Social Media Is Designed to Waste Our Time
Most people interested in tech are aware that social media platforms are specifically engineered to manipulate human weaknesses to make people addicted to their platforms. The goal is to suck you in and keep you in as long as possible so that the platform receives advertising revenue. In a very real sense, we are the product, not the user.
The recent issues regarding changes with Twitter have highlighted this problem.

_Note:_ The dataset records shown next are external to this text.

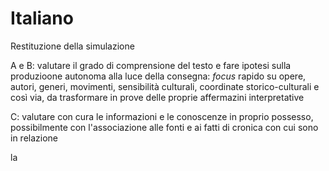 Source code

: # Italiano

Restituzione della simulazione

A e B: valutare il grado di comprensione del testo e fare ipotesi sulla produzioone autonoma alla luce della consegna: _focus_ rapido su opere, autori, generi, movimenti, sensibilità culturali, coordinate storico-culturali e così via, da trasformare in prove delle proprie affermazini interpretative


C: valutare con cura le informazioni e le conoscenze in proprio possesso, possibilmente con l'associazione alle fonti e ai fatti di cronica con cui sono in relazione

la
<!--stackedit_data:
eyJoaXN0b3J5IjpbMjExMTAyMzE1NCwyMDE0NjI0MzYzXX0=
--> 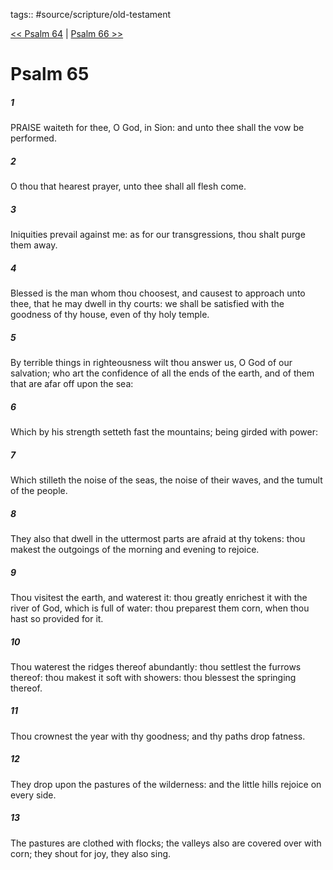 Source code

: tags:: #source/scripture/old-testament

[<< Psalm 64](old-testament/19_Psalms/Psalm_64.md) | [Psalm 66 >>](old-testament/19_Psalms/Psalm_66.md)

# Psalm 65

##### 1

PRAISE waiteth for thee, O God, in Sion: and unto thee shall the vow be performed.

##### 2

O thou that hearest prayer, unto thee shall all flesh come.

##### 3

Iniquities prevail against me: as for our transgressions, thou shalt purge them away.

##### 4

Blessed is the man whom thou choosest, and causest to approach unto thee, that he may dwell in thy courts: we shall be satisfied with the goodness of thy house, even of thy holy temple.

##### 5

By terrible things in righteousness wilt thou answer us, O God of our salvation; who art the confidence of all the ends of the earth, and of them that are afar off upon the sea:

##### 6

Which by his strength setteth fast the mountains; being girded with power:

##### 7

Which stilleth the noise of the seas, the noise of their waves, and the tumult of the people.

##### 8

They also that dwell in the uttermost parts are afraid at thy tokens: thou makest the outgoings of the morning and evening to rejoice.

##### 9

Thou visitest the earth, and waterest it: thou greatly enrichest it with the river of God, which is full of water: thou preparest them corn, when thou hast so provided for it.

##### 10

Thou waterest the ridges thereof abundantly: thou settlest the furrows thereof: thou makest it soft with showers: thou blessest the springing thereof.

##### 11

Thou crownest the year with thy goodness; and thy paths drop fatness.

##### 12

They drop upon the pastures of the wilderness: and the little hills rejoice on every side.

##### 13

The pastures are clothed with flocks; the valleys also are covered over with corn; they shout for joy, they also sing.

While many tech writers and podcasters are busy adding to “outrage culture” and making “the sky is falling” predictions about Twitter, very few have asked the more important questions — “If we want to use social media for specific purposes (keeping in touch with family news or following someone whose work we value), how can we gain the benefit without falling into the social media trap?”
A Tool To Regulate Our Social Media Time
In his recent post in 24 Letters, Joe Moyer highlighted his use of Screen Time, a tool built into iOS and iPadOS. By using this tool, we can bring discipline to our use of social media. This tool not only (provides) us with information on our usage of apps, but also includes a way to set a time limit by categories of apps or specific apps.
Joe uses the timer to limit his use of social media platforms:
I have a fifteen-minute limit set for social applications. Once triggered, the app Icon disappears from Siri Suggestions and isn’t readily displayed in search results, the two ways I access the most used apps on my iPhone. Additionally, the icon is grayed out wherever it is shown with a small hourglass icon, acting as a not-so-subtle reminder that the time is up.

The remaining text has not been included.